BEGIN SUPPLIED RECORDS

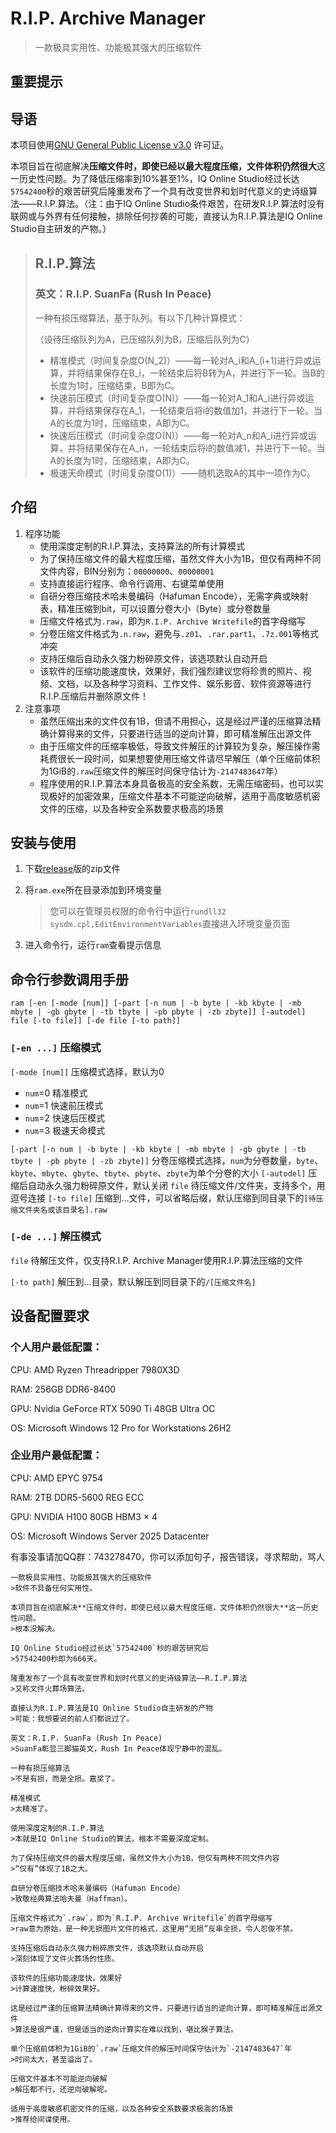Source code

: ﻿# R.I.P. Archive Manager

> 一款极具实用性、功能极其强大的压缩软件

## 重要提示



## 导语

本项目使用[GNU General Public License v3.0](LICENSE) 许可证。

本项目旨在彻底解决**压缩文件时，即使已经以最大程度压缩，文件体积仍然很大**这一历史性问题。为了降低压缩率到10%甚至1%，IQ Online Studio经过长达`57542400`秒的艰苦研究后隆重发布了一个具有改变世界和划时代意义的史诗级算法——R.I.P.算法。（注：由于IQ Online Studio条件艰苦，在研发R.I.P.算法时没有联网或与外界有任何接触，排除任何抄袭的可能，直接认为R.I.P.算法是IQ Online Studio自主研发的产物。）

>## R.I.P.算法
>
>### 英文：R.I.P. SuanFa (Rush In Peace)
>
>一种有损压缩算法，基于队列。有以下几种计算模式：
>
>（设待压缩队列为A，已压缩队列为B，压缩后队列为C）
>
>- 精准模式（时间复杂度O(N_2)）——每一轮对A_i和A_(i+1)进行异或运算，并将结果保存在B_i，一轮结束后将B转为A，并进行下一轮。当B的长度为1时，压缩结束，B即为C。
>- 快速前压模式（时间复杂度O(N)）——每一轮对A_1和A_i进行异或运算，并将结果保存在A_1，一轮结束后将i的数值加1，并进行下一轮。当A的长度为1时，压缩结束，A即为C。
>- 快速后压模式（时间复杂度O(N)）——每一轮对A_n和A_i进行异或运算，并将结果保存在A_n，一轮结束后将i的数值减1，并进行下一轮。当A的长度为1时，压缩结束，A即为C。
>- 极速天命模式（时间复杂度O(1)）——随机选取A的其中一项作为C。


## 介绍

1. 程序功能
   - 使用深度定制的R.I.P.算法，支持算法的所有计算模式
   - 为了保持压缩文件的最大程度压缩，虽然文件大小为1B，但仅有两种不同文件内容，BIN分别为：`00000000`、`00000001`
   - 支持直接运行程序、命令行调用、右键菜单使用
   - 自研分卷压缩技术哈未曼编码（Hafuman Encode），无需字典或映射表，精准压缩到bit，可以设置分卷大小（Byte）或分卷数量
   - 压缩文件格式为`.raw`，即为`R.I.P. Archive Writefile`的首字母缩写
   - 分卷压缩文件格式为`.n.raw`，避免与`.z01`、`.rar.part1`、`.7z.001`等格式冲突
   - 支持压缩后自动永久强力粉碎原文件，该选项默认自动开启
   - 该软件的压缩功能速度快，效果好，我们强烈建议您将珍贵的照片、视频、文档，以及各种学习资料、工作文件、娱乐影音、软件资源等进行R.I.P.压缩后并删除原文件！
2. 注意事项
   - 虽然压缩出来的文件仅有1B，但请不用担心，这是经过严谨的压缩算法精确计算得来的文件，只要进行适当的逆向计算，即可精准解压出源文件
   - 由于压缩文件的压缩率极低，导致文件解压的计算较为复杂，解压操作需耗费很长一段时间，如果想要使用压缩文件请尽早解压（单个压缩前体积为1GiB的`.raw`压缩文件的解压时间保守估计为`-2147483647`年）
   - 程序使用的R.I.P.算法本身具备极高的安全系数，无需压缩密码，也可以实现极好的加密效果，压缩文件基本不可能逆向破解，适用于高度敏感机密文件的压缩，以及各种安全系数要求极高的场景

## 安装与使用

1. 下载[release](https://github.com/iqonli/RAM/releases)版的zip文件

1. 将`ram.exe`所在目录添加到环境变量

   >您可以在管理员权限的命令行中运行`rundll32 sysdm.cpl,EditEnvironmentVariables`直接进入环境变量页面
1. 进入命令行，运行`ram`查看提示信息

## 命令行参数调用手册

`ram [-en [-mode [num]] [-part [-n num | -b byte | -kb kbyte | -mb mbyte | -gb gbyte | -tb tbyte | -pb pbyte | -zb zbyte]] [-autodel] file [-to file]] [-de file [-to path]]`

### ``[-en ...]`` 压缩模式

``[-mode [num]]`` 压缩模式选择，默认为0

- `num`=0 精准模式
- `num`=1 快速前压模式
- `num`=2 快速后压模式
- `num`=3 极速天命模式

``[-part [-n num | -b byte | -kb kbyte | -mb mbyte | -gb gbyte | -tb tbyte | -pb pbyte | -zb zbyte]]`` 分卷压缩模式选择，`num`为分卷数量，``byte``、``kbyte``、``mbyte``、``gbyte``、``tbyte``、``pbyte``、``zbyte``为单个分卷的大小
`[-autodel]` 压缩后自动永久强力粉碎原文件，默认关闭
`file` 待压缩文件/文件夹，支持多个，用逗号连接
``[-to file]`` 压缩到…文件，可以省略后缀，默认压缩到同目录下的``[待压缩文件夹名或该目录名].raw``

### ``[-de ...]`` 解压模式

``file`` 待解压文件，仅支持R.I.P. Archive Manager使用R.I.P.算法压缩的文件

``[-to path]`` 解压到…目录，默认解压到同目录下的``/[压缩文件名]``



## 设备配置要求

### 个人用户最低配置：

CPU: AMD Ryzen Threadripper 7980X3D

RAM: 256GB DDR6-8400

GPU: Nvidia GeForce RTX 5090 Ti 48GB Ultra OC

OS: Microsoft Windows 12 Pro for Workstations 26H2

### 企业用户最低配置：

CPU: AMD EPYC 9754

RAM: 2TB DDR5-5600 REG ECC

GPU: NVIDIA H100 80GB HBM3 × 4

OS: Microsoft Windows Server 2025 Datacenter

有事没事请加QQ群：743278470，你可以添加句子，报告错误，寻求帮助，骂人



```笑点解析
一款极具实用性、功能极其强大的压缩软件
>软件不具备任何实用性。

本项目旨在彻底解决**压缩文件时，即使已经以最大程度压缩，文件体积仍然很大**这一历史性问题。
>根本没解决。

IQ Online Studio经过长达`57542400`秒的艰苦研究后
>57542400秒即为666天。

隆重发布了一个具有改变世界和划时代意义的史诗级算法——R.I.P.算法
>又称文件火葬场算法。

直接认为R.I.P.算法是IQ Online Studio自主研发的产物
>可能：我想要说的前人们都说过了。

英文：R.I.P. SuanFa (Rush In Peace)
>SuanFa彰显三脚猫英文，Rush In Peace体现宁静中的混乱。

一种有损压缩算法
>不是有损，而是全损。嘉奖了。

精准模式
>太精准了。

使用深度定制的R.I.P.算法
>本就是IQ Online Studio的算法，根本不需要深度定制。

为了保持压缩文件的最大程度压缩，虽然文件大小为1B，但仅有两种不同文件内容
>“仅有”体现了1B之大。

自研分卷压缩技术哈未曼编码（Hafuman Encode）
>致敬经典算法哈夫曼（Haffman）。

压缩文件格式为`.raw`，即为`R.I.P. Archive Writefile`的首字母缩写
>raw意为原始，是一种无损图片文件的格式，这里用“无损”反串全损，令人忍俊不禁。

支持压缩后自动永久强力粉碎原文件，该选项默认自动开启
>深刻体现了文件火葬场的性质。

该软件的压缩功能速度快，效果好
>计算速度快，粉碎效果好。

这是经过严谨的压缩算法精确计算得来的文件，只要进行适当的逆向计算，即可精准解压出源文件
>算法是很严谨，但是适当的逆向计算实在难以找到，堪比猴子算法。

单个压缩前体积为1GiB的`.raw`压缩文件的解压时间保守估计为`-2147483647`年
>时间太大，甚至溢出了。

压缩文件基本不可能逆向破解
>解压都不行，还逆向破解呢。

适用于高度敏感机密文件的压缩，以及各种安全系数要求极高的场景
>推荐给间谍使用。
```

END SUPPLIED RECORDS

# [TASK TO COMPLETE]
Work out how many lines in the records above contain the word "该软件的压缩功能速度快". State only that number.

# [EXERCISE SOLUTION]
2